ABOUT THIS TASK.
Copy out, from the data below, each line in which the word "post" occurs.

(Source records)
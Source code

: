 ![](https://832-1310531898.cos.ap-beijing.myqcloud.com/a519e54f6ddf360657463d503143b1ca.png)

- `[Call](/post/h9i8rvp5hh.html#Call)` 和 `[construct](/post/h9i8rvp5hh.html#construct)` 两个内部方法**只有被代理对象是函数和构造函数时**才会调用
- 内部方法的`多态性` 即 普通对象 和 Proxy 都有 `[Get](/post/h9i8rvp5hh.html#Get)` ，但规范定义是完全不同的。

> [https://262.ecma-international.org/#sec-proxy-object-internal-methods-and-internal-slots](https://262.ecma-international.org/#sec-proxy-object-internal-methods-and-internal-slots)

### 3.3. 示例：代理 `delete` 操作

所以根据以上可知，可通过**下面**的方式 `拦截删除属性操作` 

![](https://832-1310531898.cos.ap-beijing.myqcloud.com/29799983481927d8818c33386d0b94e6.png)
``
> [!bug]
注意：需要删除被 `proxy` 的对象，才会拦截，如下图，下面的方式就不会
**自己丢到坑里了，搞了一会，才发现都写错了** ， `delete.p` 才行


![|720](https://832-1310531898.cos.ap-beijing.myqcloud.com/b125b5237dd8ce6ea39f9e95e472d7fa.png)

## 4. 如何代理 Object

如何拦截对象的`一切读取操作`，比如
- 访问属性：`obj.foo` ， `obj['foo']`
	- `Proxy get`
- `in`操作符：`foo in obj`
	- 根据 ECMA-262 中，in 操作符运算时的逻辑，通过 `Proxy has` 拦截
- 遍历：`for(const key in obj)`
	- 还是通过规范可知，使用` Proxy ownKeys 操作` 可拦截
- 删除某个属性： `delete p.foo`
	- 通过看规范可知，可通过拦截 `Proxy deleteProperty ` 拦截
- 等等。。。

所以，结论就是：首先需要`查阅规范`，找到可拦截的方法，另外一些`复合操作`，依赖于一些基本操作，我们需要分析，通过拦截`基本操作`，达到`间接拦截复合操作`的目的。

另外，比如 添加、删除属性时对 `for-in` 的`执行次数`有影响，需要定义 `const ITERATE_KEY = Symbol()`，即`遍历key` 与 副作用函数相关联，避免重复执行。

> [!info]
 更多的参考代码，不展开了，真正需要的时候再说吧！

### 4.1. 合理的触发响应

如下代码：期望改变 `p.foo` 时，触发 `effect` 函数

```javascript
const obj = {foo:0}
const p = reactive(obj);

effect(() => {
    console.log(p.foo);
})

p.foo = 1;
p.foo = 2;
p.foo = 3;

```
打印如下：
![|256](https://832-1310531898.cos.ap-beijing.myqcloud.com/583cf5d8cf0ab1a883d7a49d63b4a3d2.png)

RESULT OF THIS TASK.
- `[Call](/post/h9i8rvp5hh.html#Call)` 和 `[construct](/post/h9i8rvp5hh.html#construct)` 两个内部方法**只有被代理对象是函数和构造函数时**才会调用
- 内部方法的`多态性` 即 普通对象 和 Proxy 都有 `[Get](/post/h9i8rvp5hh.html#Get)` ，但规范定义是完全不同的。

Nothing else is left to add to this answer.